(Records excerpted from a collection)
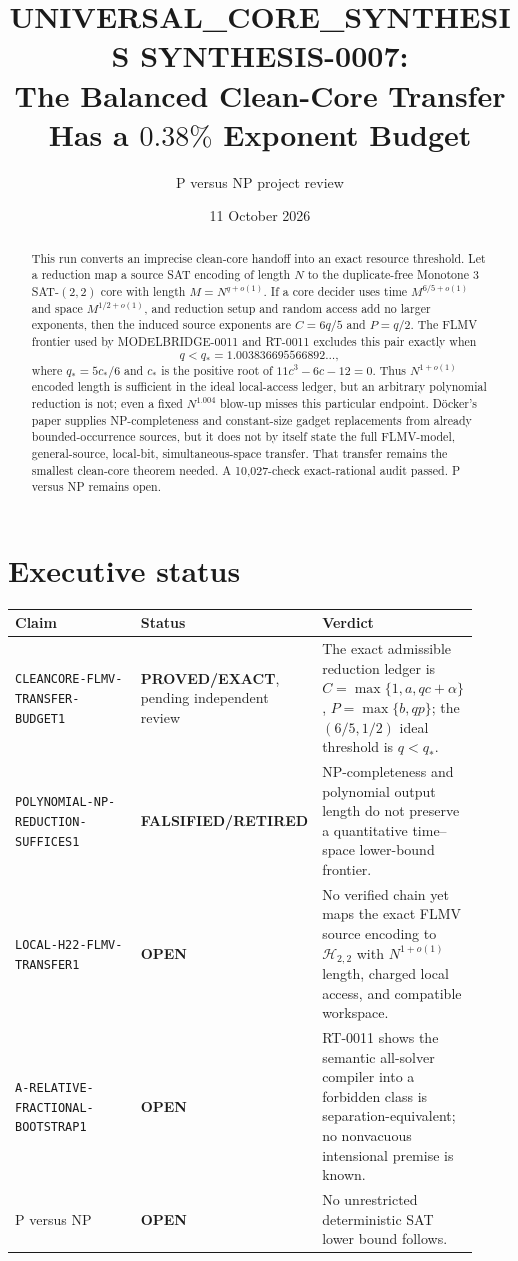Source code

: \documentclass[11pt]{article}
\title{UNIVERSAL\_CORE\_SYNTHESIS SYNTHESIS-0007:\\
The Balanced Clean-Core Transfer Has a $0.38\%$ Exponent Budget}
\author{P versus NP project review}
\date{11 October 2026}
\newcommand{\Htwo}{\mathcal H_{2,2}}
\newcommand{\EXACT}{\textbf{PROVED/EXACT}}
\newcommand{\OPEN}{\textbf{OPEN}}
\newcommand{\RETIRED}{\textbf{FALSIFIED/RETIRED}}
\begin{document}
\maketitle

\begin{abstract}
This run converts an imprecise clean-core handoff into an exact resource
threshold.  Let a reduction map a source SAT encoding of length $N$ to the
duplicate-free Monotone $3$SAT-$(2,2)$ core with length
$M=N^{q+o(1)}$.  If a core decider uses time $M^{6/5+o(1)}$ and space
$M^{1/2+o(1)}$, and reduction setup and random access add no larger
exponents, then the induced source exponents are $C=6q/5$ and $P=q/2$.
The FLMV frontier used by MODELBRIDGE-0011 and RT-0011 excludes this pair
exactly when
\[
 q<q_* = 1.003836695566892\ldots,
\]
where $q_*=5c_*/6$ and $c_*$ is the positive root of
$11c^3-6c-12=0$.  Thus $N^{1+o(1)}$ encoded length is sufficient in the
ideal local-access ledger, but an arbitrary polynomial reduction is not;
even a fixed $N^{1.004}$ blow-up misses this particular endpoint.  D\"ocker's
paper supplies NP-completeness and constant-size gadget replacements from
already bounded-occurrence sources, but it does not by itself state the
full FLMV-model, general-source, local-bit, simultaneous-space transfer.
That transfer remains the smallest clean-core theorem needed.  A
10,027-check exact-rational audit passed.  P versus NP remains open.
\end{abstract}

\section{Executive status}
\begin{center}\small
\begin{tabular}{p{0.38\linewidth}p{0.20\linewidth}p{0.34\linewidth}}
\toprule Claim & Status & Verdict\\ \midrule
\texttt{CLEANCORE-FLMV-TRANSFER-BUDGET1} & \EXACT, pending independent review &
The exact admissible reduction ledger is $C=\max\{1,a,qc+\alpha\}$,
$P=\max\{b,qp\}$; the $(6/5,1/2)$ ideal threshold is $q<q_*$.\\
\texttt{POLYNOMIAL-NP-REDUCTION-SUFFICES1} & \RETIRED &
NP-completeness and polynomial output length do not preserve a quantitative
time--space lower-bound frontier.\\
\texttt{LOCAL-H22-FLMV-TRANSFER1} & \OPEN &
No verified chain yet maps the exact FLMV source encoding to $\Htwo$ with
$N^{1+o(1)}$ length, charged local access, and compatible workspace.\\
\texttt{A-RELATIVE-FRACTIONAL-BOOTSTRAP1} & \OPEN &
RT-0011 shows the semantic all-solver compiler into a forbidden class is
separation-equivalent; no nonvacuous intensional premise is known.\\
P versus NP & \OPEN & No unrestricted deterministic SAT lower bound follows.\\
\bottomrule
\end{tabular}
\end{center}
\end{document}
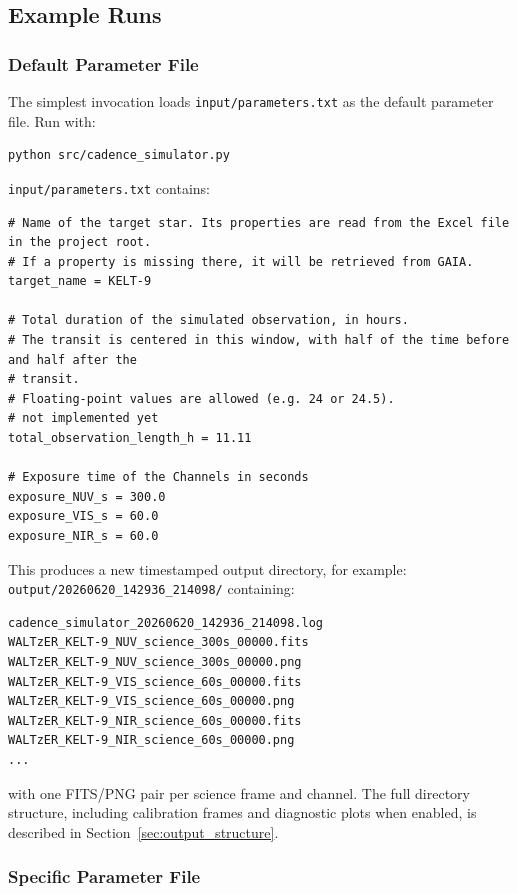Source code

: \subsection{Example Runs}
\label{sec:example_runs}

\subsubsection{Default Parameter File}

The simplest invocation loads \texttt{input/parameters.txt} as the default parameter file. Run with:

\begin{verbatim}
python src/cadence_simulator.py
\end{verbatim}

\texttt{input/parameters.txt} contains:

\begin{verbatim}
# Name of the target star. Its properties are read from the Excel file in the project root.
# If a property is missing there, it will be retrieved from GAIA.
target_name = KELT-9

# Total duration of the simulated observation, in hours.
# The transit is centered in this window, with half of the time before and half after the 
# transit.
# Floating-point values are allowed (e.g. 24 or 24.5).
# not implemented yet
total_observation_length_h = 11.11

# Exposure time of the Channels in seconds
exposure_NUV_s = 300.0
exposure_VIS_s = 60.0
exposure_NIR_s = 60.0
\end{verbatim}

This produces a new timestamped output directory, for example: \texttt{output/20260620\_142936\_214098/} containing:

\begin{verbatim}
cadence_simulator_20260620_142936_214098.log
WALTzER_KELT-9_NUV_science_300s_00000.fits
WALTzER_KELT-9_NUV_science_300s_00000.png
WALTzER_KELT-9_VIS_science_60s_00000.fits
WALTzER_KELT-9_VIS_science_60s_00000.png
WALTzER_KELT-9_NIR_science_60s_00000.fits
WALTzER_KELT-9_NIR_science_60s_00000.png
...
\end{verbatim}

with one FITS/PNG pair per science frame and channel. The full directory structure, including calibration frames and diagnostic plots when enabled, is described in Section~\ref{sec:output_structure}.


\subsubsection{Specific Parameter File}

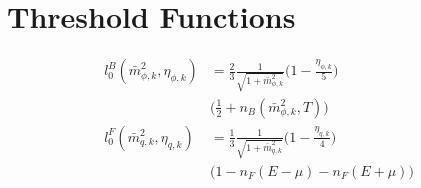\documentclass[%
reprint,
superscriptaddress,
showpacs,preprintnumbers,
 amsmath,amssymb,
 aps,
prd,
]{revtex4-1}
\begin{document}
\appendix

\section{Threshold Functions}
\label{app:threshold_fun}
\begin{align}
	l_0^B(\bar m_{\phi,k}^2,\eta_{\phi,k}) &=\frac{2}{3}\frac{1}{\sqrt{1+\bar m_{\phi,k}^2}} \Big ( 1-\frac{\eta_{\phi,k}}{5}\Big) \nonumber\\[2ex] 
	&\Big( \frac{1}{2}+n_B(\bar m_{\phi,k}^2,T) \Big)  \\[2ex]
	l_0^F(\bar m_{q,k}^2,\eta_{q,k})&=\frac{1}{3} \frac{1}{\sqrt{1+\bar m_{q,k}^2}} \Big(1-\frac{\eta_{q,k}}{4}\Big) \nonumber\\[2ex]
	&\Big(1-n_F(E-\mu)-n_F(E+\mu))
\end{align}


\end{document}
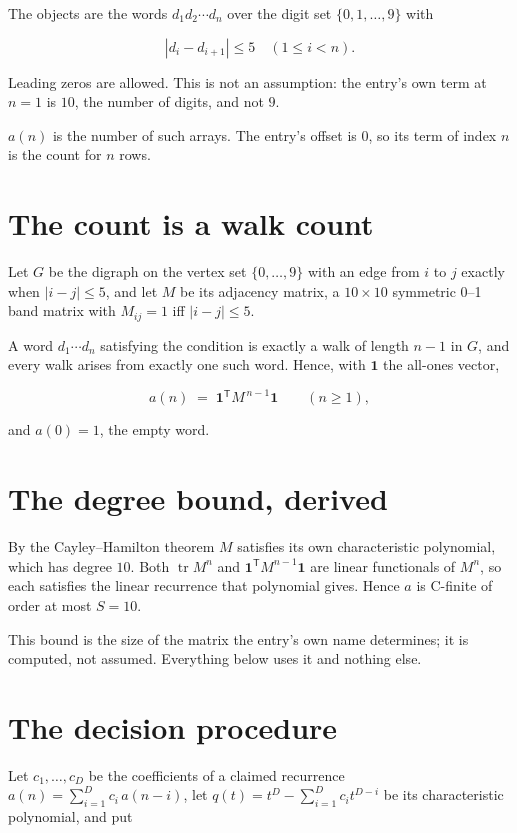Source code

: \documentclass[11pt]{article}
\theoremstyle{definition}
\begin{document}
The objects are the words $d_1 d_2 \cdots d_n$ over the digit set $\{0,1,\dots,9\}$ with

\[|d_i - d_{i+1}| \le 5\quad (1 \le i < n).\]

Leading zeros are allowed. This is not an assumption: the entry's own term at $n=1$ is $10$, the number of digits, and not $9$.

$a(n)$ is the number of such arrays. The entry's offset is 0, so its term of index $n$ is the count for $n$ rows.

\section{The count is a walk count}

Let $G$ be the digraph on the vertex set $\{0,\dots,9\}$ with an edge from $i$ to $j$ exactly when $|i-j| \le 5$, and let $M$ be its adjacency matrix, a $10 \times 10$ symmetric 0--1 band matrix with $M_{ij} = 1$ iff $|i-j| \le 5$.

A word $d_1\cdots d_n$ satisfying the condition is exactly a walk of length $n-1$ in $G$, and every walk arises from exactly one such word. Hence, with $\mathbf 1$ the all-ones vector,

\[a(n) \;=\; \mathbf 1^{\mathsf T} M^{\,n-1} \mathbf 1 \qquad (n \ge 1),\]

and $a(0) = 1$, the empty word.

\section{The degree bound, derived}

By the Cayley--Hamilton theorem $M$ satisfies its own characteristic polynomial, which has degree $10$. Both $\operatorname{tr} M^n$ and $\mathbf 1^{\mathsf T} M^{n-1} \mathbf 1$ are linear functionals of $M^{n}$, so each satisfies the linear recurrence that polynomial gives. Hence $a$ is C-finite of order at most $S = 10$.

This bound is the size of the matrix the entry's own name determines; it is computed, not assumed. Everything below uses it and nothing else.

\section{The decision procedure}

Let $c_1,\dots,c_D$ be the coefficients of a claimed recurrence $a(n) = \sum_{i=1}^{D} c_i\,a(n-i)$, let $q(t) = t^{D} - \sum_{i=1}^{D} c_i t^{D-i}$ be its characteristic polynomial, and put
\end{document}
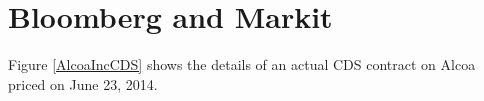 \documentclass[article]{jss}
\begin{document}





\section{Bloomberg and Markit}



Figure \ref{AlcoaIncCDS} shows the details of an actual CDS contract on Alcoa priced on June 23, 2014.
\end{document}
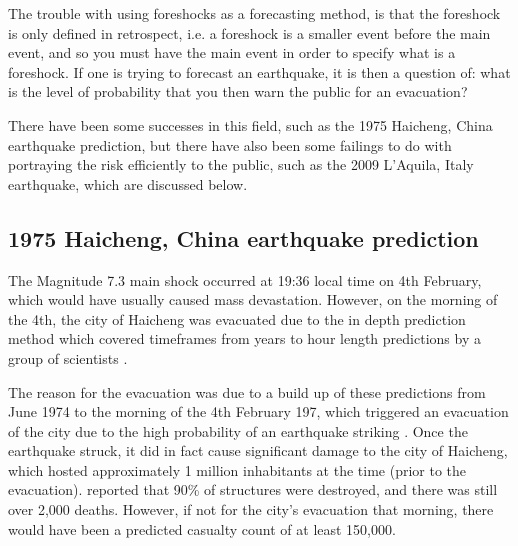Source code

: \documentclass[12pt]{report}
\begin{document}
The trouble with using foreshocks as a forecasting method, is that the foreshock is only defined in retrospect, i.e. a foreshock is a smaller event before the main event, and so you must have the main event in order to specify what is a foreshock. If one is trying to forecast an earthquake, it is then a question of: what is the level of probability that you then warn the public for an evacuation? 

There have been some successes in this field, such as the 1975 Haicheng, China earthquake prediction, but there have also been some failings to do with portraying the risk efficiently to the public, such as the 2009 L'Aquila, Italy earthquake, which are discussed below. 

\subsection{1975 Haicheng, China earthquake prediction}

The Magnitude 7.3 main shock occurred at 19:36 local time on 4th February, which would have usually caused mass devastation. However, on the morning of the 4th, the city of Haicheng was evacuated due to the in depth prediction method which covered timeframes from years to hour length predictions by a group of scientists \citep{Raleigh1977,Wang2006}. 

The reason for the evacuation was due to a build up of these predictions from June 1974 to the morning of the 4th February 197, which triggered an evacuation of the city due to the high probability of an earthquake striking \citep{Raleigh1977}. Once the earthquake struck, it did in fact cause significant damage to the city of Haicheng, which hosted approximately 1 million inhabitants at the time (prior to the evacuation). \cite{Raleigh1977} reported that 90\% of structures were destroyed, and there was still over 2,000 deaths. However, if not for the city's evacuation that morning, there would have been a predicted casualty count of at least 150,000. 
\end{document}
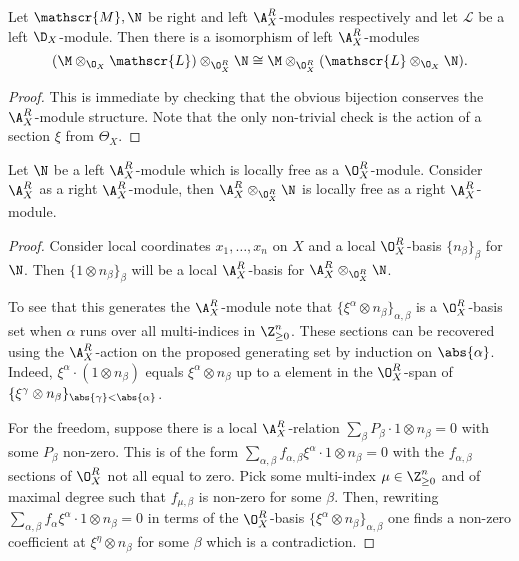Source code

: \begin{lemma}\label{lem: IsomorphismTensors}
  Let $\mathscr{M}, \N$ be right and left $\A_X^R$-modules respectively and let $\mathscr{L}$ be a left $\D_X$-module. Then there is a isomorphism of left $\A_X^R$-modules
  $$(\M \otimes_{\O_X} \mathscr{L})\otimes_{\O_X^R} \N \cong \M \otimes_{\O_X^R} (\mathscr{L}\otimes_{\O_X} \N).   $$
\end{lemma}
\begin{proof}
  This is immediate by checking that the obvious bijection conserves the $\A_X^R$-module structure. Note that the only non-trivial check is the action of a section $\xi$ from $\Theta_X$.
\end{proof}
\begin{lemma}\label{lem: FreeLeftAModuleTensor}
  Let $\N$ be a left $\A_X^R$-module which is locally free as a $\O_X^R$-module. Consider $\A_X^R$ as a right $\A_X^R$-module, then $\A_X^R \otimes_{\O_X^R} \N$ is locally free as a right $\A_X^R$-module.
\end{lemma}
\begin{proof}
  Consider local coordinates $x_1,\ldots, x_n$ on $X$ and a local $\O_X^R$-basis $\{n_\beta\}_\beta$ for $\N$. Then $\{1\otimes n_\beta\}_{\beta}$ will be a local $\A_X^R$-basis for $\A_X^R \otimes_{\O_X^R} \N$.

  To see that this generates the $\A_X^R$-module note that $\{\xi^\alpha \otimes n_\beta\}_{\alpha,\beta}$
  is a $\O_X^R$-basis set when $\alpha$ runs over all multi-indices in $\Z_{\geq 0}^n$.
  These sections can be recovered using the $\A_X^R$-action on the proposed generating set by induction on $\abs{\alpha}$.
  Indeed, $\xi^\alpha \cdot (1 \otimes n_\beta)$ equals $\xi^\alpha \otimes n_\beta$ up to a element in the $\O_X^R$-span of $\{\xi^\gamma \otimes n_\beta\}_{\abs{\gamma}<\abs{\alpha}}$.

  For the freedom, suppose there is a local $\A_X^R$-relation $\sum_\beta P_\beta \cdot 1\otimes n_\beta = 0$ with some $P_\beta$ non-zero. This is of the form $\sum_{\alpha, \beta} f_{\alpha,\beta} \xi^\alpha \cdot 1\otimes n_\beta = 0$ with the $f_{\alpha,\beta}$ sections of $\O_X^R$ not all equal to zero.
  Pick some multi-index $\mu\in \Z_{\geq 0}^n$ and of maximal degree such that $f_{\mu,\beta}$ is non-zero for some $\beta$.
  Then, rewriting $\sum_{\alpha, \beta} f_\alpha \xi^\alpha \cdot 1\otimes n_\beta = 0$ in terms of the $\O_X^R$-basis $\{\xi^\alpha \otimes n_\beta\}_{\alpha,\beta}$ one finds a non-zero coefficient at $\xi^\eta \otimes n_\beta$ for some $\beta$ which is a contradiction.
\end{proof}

TO DO:
For the string "order", go through the entries above and copy each line where it occurs.

RESPONSE BOX:
By the Cayley--Hamilton theorem $M$ satisfies its own characteristic polynomial, which has degree $10$. Both $\operatorname{tr} M^n$ and $\mathbf 1^{\mathsf T} M^{n-1} \mathbf 1$ are linear functionals of $M^{n}$, so each satisfies the linear recurrence that polynomial gives. Hence $a$ is C-finite of order at most $S = 10$.
The trouble with using foreshocks as a forecasting method, is that the foreshock is only defined in retrospect, i.e. a foreshock is a smaller event before the main event, and so you must have the main event in order to specify what is a foreshock. If one is trying to forecast an earthquake, it is then a question of: what is the level of probability that you then warn the public for an evacuation? 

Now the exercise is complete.